## TASK GOAL:
Copy exactly the lines of the material below that run from the one containing "## RStudio 2024.04.0" through the one containing "Guide (#13618, #14069)". Copy no other lines.

## EXERCISE INPUTS:
+ + + + +

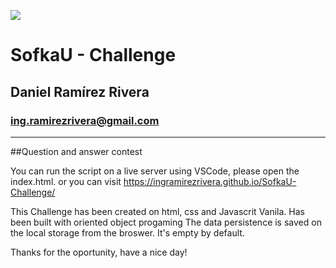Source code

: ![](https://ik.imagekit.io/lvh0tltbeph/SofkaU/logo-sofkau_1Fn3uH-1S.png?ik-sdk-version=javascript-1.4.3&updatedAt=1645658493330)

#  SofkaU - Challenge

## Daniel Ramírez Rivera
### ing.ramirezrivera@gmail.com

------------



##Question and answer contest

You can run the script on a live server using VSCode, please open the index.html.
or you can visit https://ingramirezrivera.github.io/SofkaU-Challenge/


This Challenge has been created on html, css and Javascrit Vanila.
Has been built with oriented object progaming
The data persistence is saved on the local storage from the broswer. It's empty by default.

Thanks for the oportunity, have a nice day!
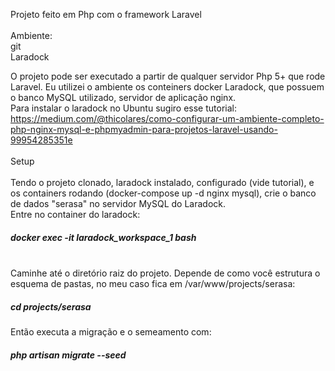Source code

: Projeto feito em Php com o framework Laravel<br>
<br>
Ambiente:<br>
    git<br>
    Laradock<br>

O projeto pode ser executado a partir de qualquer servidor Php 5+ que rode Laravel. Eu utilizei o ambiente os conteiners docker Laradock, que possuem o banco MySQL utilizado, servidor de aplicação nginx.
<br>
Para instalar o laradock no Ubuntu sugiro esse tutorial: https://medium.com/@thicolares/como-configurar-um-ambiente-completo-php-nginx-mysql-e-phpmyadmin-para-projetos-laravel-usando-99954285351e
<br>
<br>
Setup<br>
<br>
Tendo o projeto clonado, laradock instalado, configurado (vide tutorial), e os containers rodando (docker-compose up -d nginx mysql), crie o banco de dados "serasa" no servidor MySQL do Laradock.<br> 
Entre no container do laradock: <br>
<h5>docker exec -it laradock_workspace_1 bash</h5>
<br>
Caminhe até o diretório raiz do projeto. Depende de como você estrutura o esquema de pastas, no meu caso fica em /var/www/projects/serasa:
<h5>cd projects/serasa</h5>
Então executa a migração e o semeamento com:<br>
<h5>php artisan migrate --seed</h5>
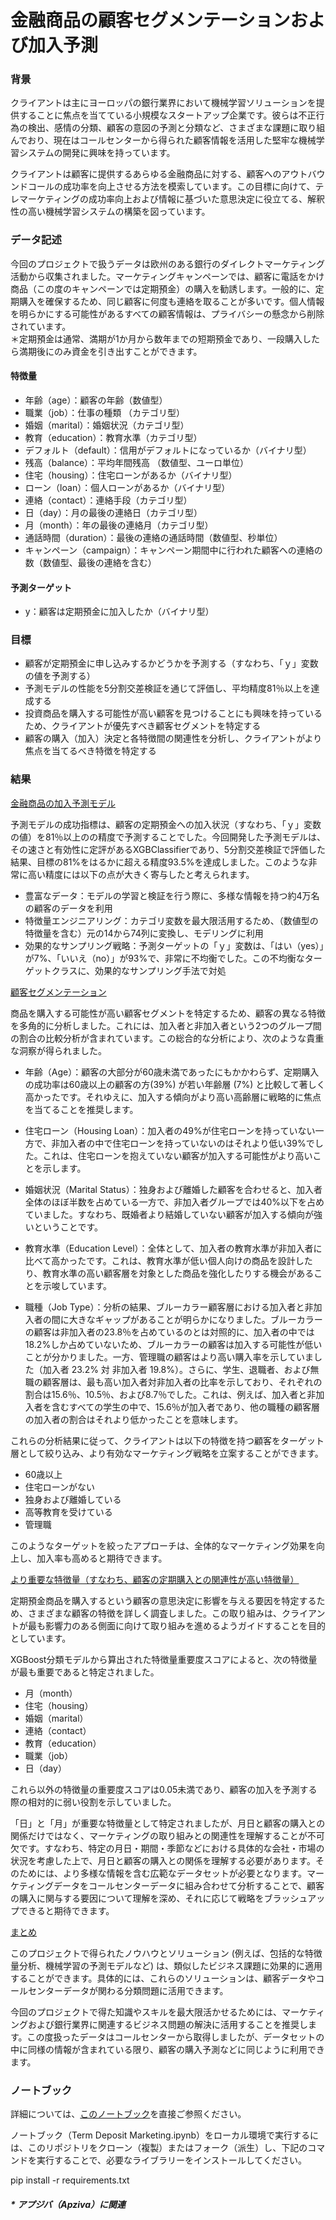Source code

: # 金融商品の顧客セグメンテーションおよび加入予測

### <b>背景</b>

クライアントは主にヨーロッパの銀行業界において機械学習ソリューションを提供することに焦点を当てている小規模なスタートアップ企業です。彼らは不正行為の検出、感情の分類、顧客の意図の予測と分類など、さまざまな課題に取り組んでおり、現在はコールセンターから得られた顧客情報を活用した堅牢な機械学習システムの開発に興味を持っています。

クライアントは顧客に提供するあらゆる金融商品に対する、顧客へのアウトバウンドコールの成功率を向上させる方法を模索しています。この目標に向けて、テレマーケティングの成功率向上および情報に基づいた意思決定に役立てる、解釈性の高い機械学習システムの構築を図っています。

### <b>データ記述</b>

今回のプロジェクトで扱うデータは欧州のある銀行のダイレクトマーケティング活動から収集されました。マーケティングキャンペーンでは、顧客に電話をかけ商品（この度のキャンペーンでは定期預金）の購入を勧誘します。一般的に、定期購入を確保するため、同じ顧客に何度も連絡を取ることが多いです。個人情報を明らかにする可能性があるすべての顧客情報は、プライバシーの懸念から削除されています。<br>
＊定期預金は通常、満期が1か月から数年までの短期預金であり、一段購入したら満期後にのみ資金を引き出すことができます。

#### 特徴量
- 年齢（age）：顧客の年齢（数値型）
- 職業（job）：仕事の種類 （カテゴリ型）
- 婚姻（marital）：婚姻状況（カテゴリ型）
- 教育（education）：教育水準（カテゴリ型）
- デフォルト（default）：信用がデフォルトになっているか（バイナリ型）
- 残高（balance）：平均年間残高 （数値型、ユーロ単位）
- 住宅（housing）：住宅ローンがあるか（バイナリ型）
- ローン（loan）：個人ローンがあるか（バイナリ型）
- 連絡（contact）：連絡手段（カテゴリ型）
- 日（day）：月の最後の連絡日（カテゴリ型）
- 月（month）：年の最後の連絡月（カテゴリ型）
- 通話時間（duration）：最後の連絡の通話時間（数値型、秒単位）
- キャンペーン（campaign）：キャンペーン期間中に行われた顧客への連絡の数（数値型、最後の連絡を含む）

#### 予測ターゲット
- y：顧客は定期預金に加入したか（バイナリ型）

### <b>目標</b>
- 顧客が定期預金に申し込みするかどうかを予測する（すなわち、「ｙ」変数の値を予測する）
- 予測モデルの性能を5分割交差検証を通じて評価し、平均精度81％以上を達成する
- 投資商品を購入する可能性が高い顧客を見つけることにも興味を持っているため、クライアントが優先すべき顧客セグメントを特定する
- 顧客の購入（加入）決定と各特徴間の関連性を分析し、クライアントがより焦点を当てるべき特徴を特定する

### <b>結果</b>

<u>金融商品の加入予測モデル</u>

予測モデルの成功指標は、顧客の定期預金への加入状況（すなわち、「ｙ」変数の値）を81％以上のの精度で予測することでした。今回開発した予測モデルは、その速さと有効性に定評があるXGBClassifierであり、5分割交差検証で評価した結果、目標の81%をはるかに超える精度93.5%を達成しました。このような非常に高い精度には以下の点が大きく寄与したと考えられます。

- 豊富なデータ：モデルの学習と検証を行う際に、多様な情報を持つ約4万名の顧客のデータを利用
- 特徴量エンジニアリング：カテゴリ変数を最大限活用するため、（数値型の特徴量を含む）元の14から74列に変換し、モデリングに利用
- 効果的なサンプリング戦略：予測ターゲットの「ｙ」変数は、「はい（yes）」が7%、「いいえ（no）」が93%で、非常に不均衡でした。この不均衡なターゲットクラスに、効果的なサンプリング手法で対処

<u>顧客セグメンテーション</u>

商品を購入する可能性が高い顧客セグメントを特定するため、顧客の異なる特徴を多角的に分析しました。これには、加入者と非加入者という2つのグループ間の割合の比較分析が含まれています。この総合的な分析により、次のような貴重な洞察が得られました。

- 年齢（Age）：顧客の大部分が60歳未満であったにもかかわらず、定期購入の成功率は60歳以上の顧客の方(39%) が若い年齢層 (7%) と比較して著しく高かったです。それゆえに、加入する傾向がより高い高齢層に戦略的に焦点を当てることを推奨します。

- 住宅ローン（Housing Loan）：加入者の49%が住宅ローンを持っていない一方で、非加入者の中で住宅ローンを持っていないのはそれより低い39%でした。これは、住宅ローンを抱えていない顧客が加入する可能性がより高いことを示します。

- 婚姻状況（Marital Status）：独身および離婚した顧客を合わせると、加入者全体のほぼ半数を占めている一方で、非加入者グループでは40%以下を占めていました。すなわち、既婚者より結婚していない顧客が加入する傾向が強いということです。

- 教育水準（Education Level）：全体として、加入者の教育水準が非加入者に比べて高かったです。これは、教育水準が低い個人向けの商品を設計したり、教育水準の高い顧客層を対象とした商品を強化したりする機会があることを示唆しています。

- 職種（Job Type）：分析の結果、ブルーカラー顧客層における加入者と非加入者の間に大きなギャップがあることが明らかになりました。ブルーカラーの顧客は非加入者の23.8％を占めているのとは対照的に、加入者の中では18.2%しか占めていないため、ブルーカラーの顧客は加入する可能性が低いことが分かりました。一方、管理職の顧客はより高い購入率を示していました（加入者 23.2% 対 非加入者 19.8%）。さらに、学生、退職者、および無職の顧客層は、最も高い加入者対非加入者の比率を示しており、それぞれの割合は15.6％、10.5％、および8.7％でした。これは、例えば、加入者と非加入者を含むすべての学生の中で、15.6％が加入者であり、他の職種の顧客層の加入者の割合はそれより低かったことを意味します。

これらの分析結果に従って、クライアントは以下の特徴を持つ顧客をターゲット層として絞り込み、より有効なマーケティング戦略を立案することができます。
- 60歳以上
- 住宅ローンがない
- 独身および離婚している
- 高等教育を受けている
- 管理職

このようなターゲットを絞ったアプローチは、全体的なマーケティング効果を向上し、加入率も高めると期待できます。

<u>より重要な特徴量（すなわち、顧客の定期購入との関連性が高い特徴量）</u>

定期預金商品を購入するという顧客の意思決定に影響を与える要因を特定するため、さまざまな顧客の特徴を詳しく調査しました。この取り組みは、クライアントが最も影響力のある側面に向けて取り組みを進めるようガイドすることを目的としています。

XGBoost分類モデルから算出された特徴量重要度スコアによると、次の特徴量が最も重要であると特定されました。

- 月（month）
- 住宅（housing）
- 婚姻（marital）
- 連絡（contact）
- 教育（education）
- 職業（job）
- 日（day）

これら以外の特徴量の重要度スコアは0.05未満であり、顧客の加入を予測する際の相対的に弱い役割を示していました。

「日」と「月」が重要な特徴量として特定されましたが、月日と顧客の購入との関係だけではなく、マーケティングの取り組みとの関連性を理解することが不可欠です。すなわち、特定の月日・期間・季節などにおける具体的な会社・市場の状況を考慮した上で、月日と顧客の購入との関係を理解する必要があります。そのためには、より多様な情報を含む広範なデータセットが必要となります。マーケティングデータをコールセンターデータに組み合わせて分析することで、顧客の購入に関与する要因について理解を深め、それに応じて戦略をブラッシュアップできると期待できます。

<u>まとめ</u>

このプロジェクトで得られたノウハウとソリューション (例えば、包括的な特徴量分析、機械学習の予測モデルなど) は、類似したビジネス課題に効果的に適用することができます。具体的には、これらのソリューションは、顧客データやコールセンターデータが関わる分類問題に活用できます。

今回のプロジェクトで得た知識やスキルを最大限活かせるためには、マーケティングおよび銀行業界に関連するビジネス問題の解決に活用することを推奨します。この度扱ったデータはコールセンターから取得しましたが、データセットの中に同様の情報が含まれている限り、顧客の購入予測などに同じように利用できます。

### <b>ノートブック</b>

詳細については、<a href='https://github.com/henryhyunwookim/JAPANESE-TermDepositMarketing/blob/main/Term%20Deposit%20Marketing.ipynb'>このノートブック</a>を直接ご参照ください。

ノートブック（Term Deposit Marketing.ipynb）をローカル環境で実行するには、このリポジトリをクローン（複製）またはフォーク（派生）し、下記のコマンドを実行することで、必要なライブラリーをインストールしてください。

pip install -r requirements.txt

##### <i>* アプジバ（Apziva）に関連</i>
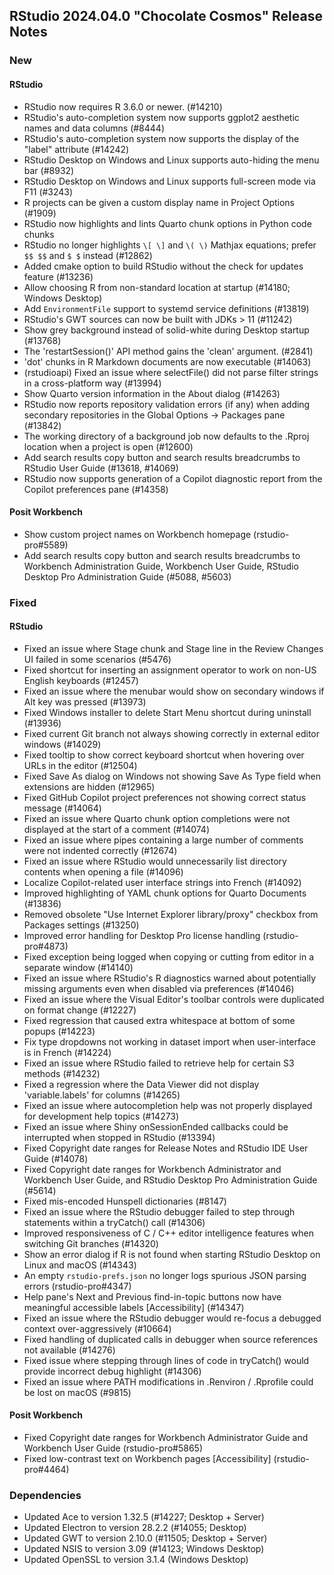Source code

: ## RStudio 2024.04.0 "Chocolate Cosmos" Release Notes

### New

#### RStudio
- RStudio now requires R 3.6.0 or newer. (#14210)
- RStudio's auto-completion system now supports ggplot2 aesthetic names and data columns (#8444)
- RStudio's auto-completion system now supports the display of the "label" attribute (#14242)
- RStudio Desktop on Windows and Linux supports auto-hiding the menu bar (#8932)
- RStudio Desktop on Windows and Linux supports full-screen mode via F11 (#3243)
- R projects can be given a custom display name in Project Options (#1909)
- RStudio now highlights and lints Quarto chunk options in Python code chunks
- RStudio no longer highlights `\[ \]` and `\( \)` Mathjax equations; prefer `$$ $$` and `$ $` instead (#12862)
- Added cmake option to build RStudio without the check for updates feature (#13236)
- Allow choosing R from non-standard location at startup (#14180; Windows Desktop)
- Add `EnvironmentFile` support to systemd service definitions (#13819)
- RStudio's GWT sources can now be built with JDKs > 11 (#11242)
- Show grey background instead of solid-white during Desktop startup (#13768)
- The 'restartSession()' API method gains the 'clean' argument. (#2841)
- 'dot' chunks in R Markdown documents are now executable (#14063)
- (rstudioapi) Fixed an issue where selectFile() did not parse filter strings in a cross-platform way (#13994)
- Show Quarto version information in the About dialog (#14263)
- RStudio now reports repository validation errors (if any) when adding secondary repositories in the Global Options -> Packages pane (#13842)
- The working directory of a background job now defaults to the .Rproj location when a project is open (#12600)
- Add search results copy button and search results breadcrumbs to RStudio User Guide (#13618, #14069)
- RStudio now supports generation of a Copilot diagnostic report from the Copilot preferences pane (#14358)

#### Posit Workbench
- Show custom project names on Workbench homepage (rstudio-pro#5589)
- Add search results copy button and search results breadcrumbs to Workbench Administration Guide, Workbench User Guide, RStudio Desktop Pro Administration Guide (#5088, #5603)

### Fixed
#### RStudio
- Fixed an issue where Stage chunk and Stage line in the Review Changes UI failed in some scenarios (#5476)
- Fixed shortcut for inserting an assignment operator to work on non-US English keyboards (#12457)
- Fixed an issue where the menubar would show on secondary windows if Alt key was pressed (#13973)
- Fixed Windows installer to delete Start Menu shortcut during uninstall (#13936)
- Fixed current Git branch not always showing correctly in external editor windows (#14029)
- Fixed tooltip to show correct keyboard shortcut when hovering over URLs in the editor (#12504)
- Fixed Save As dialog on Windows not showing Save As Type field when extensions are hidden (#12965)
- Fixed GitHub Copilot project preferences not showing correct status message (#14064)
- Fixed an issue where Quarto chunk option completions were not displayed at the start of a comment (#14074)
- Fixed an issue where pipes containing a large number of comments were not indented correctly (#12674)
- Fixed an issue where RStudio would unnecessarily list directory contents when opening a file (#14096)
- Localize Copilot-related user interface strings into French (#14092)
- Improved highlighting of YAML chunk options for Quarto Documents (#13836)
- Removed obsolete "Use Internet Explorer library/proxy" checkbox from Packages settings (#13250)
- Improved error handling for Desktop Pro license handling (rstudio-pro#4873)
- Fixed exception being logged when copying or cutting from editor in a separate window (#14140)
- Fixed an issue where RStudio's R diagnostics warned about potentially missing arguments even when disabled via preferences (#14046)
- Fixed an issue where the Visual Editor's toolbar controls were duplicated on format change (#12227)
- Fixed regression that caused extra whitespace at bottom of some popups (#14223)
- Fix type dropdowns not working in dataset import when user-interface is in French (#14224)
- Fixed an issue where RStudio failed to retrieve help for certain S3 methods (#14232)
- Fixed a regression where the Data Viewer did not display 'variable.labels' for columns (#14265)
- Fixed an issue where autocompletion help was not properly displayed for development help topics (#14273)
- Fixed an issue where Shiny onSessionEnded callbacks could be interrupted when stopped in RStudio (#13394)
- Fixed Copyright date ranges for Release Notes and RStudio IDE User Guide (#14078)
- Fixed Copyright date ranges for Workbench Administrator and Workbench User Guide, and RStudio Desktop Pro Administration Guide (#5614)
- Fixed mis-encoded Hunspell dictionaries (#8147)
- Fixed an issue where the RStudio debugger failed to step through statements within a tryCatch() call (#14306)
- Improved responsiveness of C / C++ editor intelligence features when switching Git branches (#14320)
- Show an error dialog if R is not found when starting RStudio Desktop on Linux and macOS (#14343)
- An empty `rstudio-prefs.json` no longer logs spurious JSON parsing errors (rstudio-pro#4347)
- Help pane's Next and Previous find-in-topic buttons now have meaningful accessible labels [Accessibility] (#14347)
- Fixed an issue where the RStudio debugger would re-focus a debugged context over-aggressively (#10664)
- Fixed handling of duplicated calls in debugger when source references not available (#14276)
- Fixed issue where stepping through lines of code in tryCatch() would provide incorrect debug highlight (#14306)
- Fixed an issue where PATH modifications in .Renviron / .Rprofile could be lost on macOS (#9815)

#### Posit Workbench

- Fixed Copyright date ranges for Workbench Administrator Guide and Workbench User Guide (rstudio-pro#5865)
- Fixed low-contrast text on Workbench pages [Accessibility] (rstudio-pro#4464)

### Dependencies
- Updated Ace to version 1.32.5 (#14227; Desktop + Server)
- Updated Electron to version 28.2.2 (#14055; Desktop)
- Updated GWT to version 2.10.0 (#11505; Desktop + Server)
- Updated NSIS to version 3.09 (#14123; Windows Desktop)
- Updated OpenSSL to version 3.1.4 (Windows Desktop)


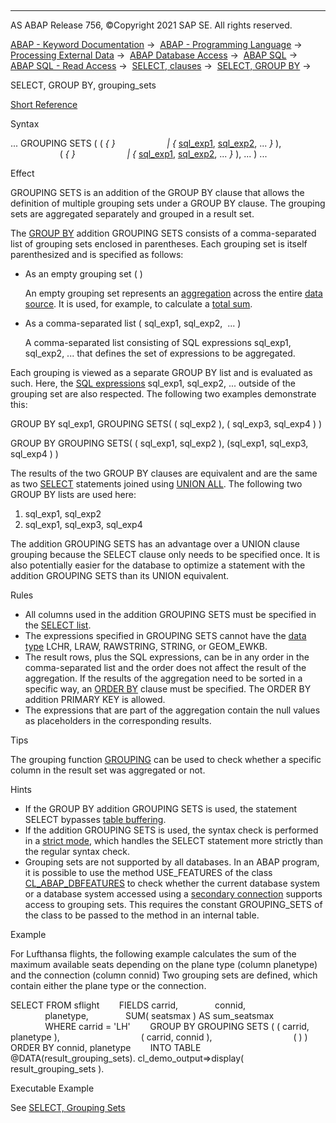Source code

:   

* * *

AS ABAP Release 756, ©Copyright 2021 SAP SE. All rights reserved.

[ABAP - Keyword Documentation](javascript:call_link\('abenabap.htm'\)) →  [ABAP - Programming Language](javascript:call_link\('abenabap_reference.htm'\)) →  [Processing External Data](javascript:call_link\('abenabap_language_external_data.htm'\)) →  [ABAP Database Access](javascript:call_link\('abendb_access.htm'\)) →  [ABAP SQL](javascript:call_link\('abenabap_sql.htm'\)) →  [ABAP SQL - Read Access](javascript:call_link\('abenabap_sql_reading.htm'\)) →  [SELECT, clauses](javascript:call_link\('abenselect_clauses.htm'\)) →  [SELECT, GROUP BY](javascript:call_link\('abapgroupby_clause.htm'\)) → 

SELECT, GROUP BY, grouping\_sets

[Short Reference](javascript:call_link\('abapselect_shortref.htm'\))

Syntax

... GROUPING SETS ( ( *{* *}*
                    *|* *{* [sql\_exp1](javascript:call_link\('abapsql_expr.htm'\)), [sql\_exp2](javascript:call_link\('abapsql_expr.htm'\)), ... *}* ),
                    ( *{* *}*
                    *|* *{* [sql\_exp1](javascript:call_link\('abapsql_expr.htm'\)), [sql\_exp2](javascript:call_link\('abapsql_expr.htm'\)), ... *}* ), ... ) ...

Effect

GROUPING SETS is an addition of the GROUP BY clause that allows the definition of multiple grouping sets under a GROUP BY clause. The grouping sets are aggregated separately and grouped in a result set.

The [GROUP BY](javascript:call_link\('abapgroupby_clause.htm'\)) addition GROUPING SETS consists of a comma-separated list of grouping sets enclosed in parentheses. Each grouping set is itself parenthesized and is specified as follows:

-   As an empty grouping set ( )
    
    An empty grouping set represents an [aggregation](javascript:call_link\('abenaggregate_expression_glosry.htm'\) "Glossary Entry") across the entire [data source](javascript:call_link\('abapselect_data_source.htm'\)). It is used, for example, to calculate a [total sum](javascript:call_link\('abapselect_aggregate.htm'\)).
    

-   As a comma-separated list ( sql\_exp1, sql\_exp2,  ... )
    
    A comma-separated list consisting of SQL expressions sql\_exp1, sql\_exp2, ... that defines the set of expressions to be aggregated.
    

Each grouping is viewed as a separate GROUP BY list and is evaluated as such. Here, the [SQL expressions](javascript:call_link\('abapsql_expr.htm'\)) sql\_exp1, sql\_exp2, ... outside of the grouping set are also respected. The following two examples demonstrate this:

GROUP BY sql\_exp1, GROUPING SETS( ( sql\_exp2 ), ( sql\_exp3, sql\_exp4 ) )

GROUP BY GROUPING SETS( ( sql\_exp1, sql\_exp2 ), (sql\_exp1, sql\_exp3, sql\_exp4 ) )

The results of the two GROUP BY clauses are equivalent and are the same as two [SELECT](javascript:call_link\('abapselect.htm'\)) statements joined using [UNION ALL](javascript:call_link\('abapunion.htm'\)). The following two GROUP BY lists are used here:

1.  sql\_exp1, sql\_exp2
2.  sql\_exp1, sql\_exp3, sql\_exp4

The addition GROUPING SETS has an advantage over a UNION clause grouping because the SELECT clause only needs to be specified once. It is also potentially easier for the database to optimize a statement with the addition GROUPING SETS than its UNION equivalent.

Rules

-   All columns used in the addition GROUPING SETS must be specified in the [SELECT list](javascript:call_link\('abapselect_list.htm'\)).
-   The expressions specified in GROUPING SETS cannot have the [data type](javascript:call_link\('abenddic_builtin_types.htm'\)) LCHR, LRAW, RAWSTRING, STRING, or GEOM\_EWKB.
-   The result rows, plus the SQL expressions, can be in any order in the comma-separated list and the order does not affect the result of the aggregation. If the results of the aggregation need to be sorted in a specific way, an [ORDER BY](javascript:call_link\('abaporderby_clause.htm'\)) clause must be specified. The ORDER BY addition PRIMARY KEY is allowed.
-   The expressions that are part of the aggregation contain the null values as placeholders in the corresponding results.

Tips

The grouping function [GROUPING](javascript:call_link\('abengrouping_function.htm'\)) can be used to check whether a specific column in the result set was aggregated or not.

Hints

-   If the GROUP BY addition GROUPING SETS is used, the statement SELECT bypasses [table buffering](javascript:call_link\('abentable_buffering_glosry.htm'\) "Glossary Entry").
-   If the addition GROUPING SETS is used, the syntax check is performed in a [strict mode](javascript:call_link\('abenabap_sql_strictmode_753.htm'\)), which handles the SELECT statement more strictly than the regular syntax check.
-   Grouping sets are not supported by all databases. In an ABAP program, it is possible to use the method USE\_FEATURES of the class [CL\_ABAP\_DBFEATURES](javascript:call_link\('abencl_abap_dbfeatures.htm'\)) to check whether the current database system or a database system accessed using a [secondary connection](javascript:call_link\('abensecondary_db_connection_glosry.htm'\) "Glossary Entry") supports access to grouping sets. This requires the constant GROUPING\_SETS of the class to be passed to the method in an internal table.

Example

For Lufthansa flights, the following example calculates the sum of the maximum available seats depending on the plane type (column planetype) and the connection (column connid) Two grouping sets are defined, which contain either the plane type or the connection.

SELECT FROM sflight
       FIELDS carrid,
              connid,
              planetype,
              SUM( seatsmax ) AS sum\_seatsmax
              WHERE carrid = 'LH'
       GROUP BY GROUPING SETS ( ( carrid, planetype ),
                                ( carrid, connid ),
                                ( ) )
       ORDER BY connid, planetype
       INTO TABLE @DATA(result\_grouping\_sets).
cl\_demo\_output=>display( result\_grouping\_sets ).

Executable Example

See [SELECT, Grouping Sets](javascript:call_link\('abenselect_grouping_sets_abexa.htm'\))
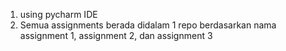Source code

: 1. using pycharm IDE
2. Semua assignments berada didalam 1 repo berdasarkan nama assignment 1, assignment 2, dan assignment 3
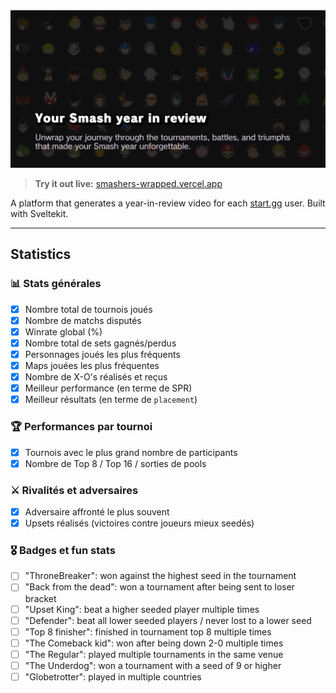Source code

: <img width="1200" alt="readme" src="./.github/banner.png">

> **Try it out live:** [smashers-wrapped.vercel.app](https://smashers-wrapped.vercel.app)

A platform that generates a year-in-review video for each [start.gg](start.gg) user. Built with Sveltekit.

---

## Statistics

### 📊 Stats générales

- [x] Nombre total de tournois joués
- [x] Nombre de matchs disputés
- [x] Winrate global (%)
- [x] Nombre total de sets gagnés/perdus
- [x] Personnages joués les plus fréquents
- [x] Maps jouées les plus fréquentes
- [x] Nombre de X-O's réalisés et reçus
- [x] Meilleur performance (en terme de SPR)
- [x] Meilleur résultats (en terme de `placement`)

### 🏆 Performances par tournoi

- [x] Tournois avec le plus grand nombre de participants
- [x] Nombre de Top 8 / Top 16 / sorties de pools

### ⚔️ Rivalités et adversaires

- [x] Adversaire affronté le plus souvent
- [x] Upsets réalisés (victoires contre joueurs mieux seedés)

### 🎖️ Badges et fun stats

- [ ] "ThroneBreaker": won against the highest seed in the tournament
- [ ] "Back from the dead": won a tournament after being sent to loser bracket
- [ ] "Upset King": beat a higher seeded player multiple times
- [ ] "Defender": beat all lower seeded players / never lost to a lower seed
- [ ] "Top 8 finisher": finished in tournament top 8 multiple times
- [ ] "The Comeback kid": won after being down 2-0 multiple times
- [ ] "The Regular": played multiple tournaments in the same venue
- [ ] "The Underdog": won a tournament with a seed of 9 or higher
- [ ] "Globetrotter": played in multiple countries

+ + + + +

## SOLUTION TO THE PROBLEM:
: ## RStudio 2024.04.0 "Chocolate Cosmos" Release Notes

### New

#### RStudio
- RStudio now requires R 3.6.0 or newer. (#14210)
- RStudio's auto-completion system now supports ggplot2 aesthetic names and data columns (#8444)
- RStudio's auto-completion system now supports the display of the "label" attribute (#14242)
- RStudio Desktop on Windows and Linux supports auto-hiding the menu bar (#8932)
- RStudio Desktop on Windows and Linux supports full-screen mode via F11 (#3243)
- R projects can be given a custom display name in Project Options (#1909)
- RStudio now highlights and lints Quarto chunk options in Python code chunks
- RStudio no longer highlights `\[ \]` and `\( \)` Mathjax equations; prefer `$$ $$` and `$ $` instead (#12862)
- Added cmake option to build RStudio without the check for updates feature (#13236)
- Allow choosing R from non-standard location at startup (#14180; Windows Desktop)
- Add `EnvironmentFile` support to systemd service definitions (#13819)
- RStudio's GWT sources can now be built with JDKs > 11 (#11242)
- Show grey background instead of solid-white during Desktop startup (#13768)
- The 'restartSession()' API method gains the 'clean' argument. (#2841)
- 'dot' chunks in R Markdown documents are now executable (#14063)
- (rstudioapi) Fixed an issue where selectFile() did not parse filter strings in a cross-platform way (#13994)
- Show Quarto version information in the About dialog (#14263)
- RStudio now reports repository validation errors (if any) when adding secondary repositories in the Global Options -> Packages pane (#13842)
- The working directory of a background job now defaults to the .Rproj location when a project is open (#12600)
- Add search results copy button and search results breadcrumbs to RStudio User Guide (#13618, #14069)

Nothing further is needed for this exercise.